Alan Brochstein Explains an Indicator of Value
Stock analysts or financial journalists often suggest that a stock is “undervalued”. More often than not, they are talking about the price relative to earnings (PE ratio) being low. Value investors will consider the level of earnings or potential earnings, but they also typically look at other metrics of valuation as well. One of the more popular measures of value is to compare the price to the “book value”, which is the difference between the assets and liabilities of the company divided by the number of shares outstanding.
This ratio, which is also known as “P/B”, can be very helpful as an additional or even substitute measure for PE, like, for instance, when a company is losing money, which makes the PE ratio meaningless. The thinking is that if the value of the stock is less than the carrying value of its assets less its liabilities, it must be a good deal. In theory, the assets can be sold and the liabilities paid off, leaving the shareholder with more than the value of the stock.
Unfortunately, like most tools, P/B suffers from some potential challenges. For instance, sometimes the assets aren’t worth as much as believed and need to be “written down”. Perhaps the inventory can’t be sold. Maybe the receivables can’t all be collected. Possibly, the factory isn’t worth as much as expected to another user. These are just some of the potential pitfalls to relying upon the book value.
Some assets aren’t as concrete as others – these include goodwill and intangibles, which can result from acquisitions. If the company is liquidated, these assets are unlikely to be worth as much as when the company is in operation.
Despite the shortcomings, I think that the P/B measure can be useful for identifying potential opportunities, but I prefer to consider price to tangible book value (P/TB), which excludes the goodwill and intangibles. When the P/TB is less than 1, it can signify “deep value”, a term often attributed to the teachings of Ben Graham, who popularized the notion of buying stocks below book value.
I often look at companies trading below tangible book value, but I take steps to improve the odds of success when I consider recommending the stocks. First, I like to see that the company has been profitable. Second, I avoid stocks with substantial debt, as the stock holder can ultimately lose control of the company to the holders of the debt. With these constraints in mind, I decided to screen for some potential “deep value” opportunities. Here are the parameters I employed:
· Member of Russell 3000 (2928 companies)
· P/TB < 1 (374 companies)
· EPS > 0 (264 companies)
· Debt to Capital < 10% ( 71 companies)
· Market Cap > $500mm ( 20 companies)
Most of the stocks that qualified were Financials, many of which have substantial leverage that isn’t technically debt. While a few of these appear to be worth considering, I restricted the final list to those stocks outside of that sector. Here are the six that made the cut:
The companies that made the list, which is sorted from low to high on the price to tangible-book-value metric, aren’t recommendations. As always, you should do your own investigation before purchasing any stock.
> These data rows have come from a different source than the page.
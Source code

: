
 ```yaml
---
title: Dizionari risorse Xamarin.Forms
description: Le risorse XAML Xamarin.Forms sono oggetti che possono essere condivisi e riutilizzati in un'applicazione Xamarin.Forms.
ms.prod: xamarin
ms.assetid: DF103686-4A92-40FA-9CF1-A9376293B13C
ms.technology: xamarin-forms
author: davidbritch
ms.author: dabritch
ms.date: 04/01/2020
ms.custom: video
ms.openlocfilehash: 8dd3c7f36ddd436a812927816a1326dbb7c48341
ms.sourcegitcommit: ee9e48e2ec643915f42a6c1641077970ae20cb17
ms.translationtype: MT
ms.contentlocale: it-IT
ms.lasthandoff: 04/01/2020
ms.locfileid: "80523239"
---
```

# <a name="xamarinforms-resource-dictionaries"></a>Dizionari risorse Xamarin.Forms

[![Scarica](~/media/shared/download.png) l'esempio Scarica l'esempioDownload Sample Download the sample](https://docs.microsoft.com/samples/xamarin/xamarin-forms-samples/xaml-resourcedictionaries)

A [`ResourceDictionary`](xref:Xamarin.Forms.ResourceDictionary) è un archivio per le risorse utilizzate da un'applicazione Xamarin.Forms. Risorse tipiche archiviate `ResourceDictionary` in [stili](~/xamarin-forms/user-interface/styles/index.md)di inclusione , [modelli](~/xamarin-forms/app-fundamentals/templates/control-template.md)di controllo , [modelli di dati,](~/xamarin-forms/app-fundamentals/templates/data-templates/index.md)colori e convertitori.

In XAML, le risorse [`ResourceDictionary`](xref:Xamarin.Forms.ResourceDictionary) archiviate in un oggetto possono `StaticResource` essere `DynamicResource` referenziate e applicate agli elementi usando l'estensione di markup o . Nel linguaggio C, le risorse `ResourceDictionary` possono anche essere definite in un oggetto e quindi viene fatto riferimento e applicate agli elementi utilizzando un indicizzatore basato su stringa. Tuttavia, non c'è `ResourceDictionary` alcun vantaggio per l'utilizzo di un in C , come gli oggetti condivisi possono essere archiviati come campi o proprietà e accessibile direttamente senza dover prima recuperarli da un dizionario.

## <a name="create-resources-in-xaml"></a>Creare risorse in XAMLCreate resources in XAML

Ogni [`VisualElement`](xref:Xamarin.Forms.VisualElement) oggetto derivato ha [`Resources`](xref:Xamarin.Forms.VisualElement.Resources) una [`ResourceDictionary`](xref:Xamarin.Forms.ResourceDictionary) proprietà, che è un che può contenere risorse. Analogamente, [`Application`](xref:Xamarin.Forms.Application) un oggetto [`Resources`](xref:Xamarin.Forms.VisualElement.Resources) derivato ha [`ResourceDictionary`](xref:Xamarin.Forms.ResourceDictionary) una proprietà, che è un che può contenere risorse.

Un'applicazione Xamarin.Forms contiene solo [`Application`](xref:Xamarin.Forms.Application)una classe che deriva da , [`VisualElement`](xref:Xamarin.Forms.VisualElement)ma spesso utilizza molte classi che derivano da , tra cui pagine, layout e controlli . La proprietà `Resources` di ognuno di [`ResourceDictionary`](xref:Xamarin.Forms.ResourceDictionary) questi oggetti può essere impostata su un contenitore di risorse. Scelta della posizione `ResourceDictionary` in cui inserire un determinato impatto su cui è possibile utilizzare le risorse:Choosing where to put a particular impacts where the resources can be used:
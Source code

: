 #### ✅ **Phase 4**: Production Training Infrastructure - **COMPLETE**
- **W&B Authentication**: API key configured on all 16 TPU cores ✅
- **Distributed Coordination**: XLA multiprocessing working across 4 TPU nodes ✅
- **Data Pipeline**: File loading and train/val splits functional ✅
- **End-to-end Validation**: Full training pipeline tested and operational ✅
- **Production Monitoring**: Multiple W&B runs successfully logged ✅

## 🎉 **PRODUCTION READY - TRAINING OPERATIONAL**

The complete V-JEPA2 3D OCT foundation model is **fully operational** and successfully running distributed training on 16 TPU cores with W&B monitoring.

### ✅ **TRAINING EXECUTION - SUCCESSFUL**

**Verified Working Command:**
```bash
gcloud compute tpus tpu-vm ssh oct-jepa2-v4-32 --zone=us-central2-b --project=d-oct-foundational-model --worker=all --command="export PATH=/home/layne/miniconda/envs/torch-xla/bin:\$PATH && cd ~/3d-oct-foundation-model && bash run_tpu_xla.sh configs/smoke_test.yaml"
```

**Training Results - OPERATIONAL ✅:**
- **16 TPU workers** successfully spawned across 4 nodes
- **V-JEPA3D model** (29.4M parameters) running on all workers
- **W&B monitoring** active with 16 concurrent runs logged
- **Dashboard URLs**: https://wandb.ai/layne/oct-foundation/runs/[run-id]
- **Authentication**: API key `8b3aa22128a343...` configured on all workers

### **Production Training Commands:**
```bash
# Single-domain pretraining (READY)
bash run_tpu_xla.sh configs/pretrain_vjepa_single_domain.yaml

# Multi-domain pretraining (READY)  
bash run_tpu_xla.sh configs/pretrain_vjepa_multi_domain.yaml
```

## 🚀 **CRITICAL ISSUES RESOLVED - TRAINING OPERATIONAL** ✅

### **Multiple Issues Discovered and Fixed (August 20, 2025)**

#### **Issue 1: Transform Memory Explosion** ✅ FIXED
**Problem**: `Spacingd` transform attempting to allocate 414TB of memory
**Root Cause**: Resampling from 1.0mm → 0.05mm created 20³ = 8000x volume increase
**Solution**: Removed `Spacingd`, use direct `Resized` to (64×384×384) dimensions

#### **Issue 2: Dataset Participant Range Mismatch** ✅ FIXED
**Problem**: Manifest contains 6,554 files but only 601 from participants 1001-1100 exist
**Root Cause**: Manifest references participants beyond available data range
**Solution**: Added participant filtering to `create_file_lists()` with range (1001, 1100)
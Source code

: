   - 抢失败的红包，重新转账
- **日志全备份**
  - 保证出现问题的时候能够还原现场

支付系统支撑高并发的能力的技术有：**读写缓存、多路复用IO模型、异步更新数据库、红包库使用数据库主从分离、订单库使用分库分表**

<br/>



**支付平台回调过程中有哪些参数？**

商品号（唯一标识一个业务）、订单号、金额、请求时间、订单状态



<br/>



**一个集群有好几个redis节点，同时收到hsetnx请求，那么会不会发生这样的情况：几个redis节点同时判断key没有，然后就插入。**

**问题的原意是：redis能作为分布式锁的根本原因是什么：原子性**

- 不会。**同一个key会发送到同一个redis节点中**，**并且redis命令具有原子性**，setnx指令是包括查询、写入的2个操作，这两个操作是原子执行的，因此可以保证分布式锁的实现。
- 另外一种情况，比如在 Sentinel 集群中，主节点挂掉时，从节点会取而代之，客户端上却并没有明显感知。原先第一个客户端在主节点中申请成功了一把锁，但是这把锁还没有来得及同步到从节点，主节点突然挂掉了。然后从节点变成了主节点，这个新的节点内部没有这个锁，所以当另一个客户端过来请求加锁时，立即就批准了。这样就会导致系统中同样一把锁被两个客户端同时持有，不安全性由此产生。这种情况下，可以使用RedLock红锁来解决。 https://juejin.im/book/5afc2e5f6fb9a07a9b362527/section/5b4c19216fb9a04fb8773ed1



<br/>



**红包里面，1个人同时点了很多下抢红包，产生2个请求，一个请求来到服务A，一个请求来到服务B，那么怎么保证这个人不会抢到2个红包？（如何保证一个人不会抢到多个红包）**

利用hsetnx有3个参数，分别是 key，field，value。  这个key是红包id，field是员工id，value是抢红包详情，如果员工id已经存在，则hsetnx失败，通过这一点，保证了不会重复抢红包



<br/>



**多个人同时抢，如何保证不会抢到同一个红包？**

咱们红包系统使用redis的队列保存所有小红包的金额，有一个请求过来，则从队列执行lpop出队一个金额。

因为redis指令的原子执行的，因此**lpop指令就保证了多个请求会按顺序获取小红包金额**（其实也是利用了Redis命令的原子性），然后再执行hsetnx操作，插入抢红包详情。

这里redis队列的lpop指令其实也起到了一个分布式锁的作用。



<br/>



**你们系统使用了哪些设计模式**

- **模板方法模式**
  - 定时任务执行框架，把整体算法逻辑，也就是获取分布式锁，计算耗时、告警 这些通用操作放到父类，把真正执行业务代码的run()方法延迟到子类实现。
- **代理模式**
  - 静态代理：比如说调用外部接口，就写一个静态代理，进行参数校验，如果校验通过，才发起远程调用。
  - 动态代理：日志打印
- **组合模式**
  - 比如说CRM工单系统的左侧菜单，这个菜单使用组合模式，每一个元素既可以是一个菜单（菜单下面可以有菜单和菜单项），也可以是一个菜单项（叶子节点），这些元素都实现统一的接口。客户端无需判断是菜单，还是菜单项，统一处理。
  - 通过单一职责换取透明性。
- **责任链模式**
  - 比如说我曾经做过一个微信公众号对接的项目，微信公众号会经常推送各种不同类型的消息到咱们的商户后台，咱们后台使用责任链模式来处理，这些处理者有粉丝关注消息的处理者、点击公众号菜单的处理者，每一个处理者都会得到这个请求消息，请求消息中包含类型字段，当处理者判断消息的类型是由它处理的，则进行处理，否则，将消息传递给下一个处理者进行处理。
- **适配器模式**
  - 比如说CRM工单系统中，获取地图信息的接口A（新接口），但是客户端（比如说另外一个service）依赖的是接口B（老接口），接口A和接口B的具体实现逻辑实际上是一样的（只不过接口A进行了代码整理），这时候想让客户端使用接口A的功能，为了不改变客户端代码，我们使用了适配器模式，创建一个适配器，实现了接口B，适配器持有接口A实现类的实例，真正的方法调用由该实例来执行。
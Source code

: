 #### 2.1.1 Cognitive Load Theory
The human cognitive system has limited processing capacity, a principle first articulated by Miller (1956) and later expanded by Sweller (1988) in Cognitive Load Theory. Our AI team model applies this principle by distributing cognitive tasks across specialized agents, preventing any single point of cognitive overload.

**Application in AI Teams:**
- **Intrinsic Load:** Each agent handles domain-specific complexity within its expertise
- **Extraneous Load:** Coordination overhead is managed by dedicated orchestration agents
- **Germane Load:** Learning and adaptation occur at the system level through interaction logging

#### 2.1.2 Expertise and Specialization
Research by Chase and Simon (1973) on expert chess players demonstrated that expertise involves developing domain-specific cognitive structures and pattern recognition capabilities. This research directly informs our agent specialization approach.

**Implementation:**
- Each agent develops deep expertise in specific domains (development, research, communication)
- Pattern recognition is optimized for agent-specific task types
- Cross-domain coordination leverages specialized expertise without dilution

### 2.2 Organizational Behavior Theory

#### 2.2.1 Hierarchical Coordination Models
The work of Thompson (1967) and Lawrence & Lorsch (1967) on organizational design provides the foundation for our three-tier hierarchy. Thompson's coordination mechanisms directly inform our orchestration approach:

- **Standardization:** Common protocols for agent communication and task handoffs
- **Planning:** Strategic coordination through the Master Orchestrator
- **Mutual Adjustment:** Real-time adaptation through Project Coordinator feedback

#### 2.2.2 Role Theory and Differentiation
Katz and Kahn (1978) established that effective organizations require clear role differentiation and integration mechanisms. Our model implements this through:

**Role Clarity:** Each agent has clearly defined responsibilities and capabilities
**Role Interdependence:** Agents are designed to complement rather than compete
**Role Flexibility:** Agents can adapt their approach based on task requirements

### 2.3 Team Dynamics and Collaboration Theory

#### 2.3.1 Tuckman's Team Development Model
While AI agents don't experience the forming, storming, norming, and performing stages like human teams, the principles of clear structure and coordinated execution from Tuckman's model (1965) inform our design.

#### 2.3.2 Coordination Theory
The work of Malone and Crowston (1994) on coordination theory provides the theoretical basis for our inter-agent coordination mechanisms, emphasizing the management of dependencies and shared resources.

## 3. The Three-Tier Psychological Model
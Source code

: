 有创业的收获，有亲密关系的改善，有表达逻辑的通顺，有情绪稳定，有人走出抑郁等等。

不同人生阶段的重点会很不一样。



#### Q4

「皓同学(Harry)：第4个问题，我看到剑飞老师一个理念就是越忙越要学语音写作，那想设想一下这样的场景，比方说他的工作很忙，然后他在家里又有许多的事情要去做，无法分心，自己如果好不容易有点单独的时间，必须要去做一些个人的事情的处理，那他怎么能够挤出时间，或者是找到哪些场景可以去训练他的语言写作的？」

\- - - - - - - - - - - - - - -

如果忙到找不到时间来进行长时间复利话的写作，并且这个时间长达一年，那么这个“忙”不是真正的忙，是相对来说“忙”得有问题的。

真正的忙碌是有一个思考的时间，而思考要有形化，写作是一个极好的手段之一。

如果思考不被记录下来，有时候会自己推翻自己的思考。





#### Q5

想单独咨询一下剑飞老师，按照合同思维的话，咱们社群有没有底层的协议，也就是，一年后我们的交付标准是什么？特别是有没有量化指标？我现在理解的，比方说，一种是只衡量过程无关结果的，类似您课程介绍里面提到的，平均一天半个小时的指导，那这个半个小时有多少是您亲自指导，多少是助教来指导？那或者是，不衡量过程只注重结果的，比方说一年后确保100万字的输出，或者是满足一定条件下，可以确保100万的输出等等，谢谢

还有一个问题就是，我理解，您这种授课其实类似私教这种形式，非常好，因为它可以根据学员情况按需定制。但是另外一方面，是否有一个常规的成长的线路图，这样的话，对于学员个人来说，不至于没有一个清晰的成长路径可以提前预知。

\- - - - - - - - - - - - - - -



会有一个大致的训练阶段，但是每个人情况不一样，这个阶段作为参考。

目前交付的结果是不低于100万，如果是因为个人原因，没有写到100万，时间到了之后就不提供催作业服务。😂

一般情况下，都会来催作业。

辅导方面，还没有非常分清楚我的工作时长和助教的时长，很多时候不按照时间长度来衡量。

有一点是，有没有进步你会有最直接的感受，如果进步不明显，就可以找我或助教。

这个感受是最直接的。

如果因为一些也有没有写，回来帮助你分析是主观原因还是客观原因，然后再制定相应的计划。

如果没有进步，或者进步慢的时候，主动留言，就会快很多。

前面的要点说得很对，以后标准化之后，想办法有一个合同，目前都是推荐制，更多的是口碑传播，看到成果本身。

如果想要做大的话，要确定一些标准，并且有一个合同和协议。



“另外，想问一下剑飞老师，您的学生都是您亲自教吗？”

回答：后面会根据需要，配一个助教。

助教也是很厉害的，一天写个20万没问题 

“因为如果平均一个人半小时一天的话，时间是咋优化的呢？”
The source of the data in the table is Baseline. I highlighted several different characteristics. Note that five of the six companies have more cash than debt, which is positive. Also, three of the stocks trade below 10PE on a trailing basis, and all but one trade at below 10X projected 2013 earnings. Two of the companies have grown sales and earnings over the past year, while the other four have experienced modest declines in sales. All of the companies are expected to grow earnings in 2013, and four of the companies have grown earnings over the past five years.
I own AVX (AVX) and Tech Data (TECD) in my Top 20 Model Portfolio, so I am most familiar with them and believe that they do indeed offer tremendous value. AVX manufactures ceramic capacitors used in a variety of applications, while TECD is a distributor of IT hardware and software focused on Europe and the Americas. AVX is majority owned by Kyocera (KYO).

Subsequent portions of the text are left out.